JupyterHub is a web application that can provide Jupyter notebook servers to multiple users. This can allow your users to run Jupyter notebooks on one of your systems, giving them access to their data and a software environment configured for your facility. For general information on JupyterHub, see the JupyterHub documentation

SampleDB can interface with JupyterHub with the help of a notebook templating server. This way metadata stored for a sample or measurement in SampleDB can be inserted into a Jupyter notebook, which can then be run on the JupyterHub, allowing your users to start a data analysis with a few clicks.

If you do not wish to run a JupyterHub instance, you can still run the notebook templating server and configure it so that the generated notebooks can be downloaded by the users. In that case, you can skip the following step.

JupyterHub

You can find information on how to set up JupyterHub in the Get Started guide for JupyterHub. During this setup, you will pick an Authenticator and a Spawner. Depending on the Spawner, you will also have to configure how persistent storage is handled for the JupyterHub. The rest of this guide assumes that there is some form of persistent storage, which the notebook templating server can write notebooks to.

Notebook Templating Server

Depending on your specific configuration of JupyterHub, you will need to write and set up a notebook templating server. SampleDB will redirect the user to a URL containing the name of the desired template, e.g.: https://jupyterhub.example.com/templates/t/some_instrument/data_analysis.ipynb In this example:

  • https://jupyterhub.example.com/templates/ is the base URL of a notebook templating server,

  • /t/ is a separator, and

  • /some_instrument/data_analysis.ipynb is the name of the template.

The selected metadata will be sent as an urlencoded form parameter in the request body, e.g. {"measurement_name": "Experiment-12345"} would be sent as params=%7B%measurement_name%22%3A+%22Experiment-12345%22%7D.

The templating server will check if the requested template exists and if so, ask the user for confirmation and will insert the properties in params into the notebook as a new cell. The resulting notebook is then stored on the persistent storage for your JupyterHub and the user is redirected to it.

If the name of a template contains a parameter name in braces, e.g. Data_Analysis_{measurement_name}.ipynb, then the value of that parameter is inserted into the name when generating the notebook.

For more information and a Flask blueprint for writing a server for your JupyterHub instance, see the notebook_templates project page.

Notebook Templates

The notebook templates themselves are simply regular Jupyter notebooks, which expect some variables to be defined in the cell inserted by the templating server. A template might, for example, rely on the path to a data file being passed to it as a parameter and then open that file for analysis.

SampleDB configuration

To configure SampleDB to use your JupyterHub and the notebook templating server, you should set the SAMPLEDB_JUPYTERHUB_NAME, SAMPLEDB_JUPYTERHUB_URL and SAMPLEDB_JUPYTERHUB_TEMPLATES_URL configuration values. For actions with a notebook template, SampleDB will then add a button for creating a Jupyter notebook.

Actions

Notebook templates are defined for each action, as they depend on the type of metadata that’s available. Notebook templates are added to the schema as the top-level property notebookTemplates, which contains a list of objects.

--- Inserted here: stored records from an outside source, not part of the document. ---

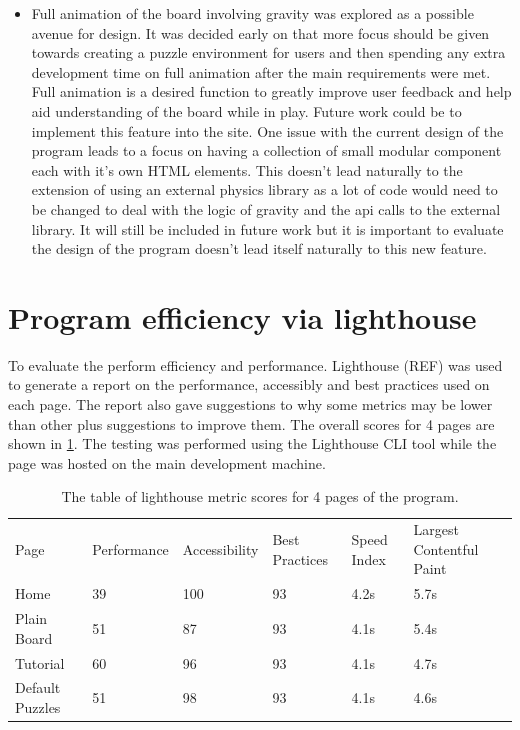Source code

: \documentclass{l4proj}
\begin{document}
\begin{itemize}
    \item Full animation of the board involving gravity was explored as a possible avenue for design. It was decided early on that more focus should be given towards creating a puzzle environment for users and then spending any extra development time on full animation after the main requirements were met. Full animation is a desired function to greatly improve user feedback and help aid understanding of the board while in play. Future work could be to implement this feature into the site. One issue with the current design of the program leads to a focus on having a collection of small modular component each with it's own HTML elements. This doesn't lead naturally to the extension of using an external physics library as a lot of code would need to be changed to deal with the logic of gravity and the api calls to the external library. It will still be included in future work but it is important to evaluate the design of the program doesn't lead itself naturally to this new feature.   
\end{itemize}

\section{Program efficiency via lighthouse}
To evaluate the perform efficiency and performance. Lighthouse (REF) was used to generate a report on the performance, accessibly and best practices used on each page. The report also gave suggestions to why some metrics may be lower than other plus suggestions to improve them. The overall scores for 4 pages are shown in \ref{tab:lighthouse}. The testing was performed using the Lighthouse CLI tool while the page was hosted on the main development machine. 

\begin{table}[]
    \caption{The table of lighthouse metric scores for 4 pages of the program.}\label{tab:lighthouse}
    \begin{tabular}{llllll}
    Page            & Performance & Accessibility & Best Practices & Speed Index & Largest Contentful Paint \\
    Home            & 39          & 100           & 93             & 4.2s        & 5.7s                     \\
    Plain Board     & 51          & 87            & 93             & 4.1s        & 5.4s                     \\
    Tutorial        & 60          & 96            & 93             & 4.1s        & 4.7s                     \\
    Default Puzzles & 51          & 98            & 93             & 4.1s        & 4.6s                    
    \end{tabular}
    \end{table}
\end{document}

Each of the objects represents one notebook template, with a title, its relative url and a its params. Each template parameter in params is mapped to the path to the actual data in the schema as a list of keys, as shown in the following example:

"notebookTemplates": [
  {
    "title": "Data Analysis",
    "url": "some_instrument/data_analysis.ipynb",
    "params": {
      "measurement_name": [
        "name",
        "text"
      ],
      "created": [
        "created",
        "utc_datetime"
      ]
    }
  }
]

Here the template parameter measurement_name will be filled with the text of the name property of an existing object, and the parameter created will contain the value of the created property as a string containing the UTC datetime.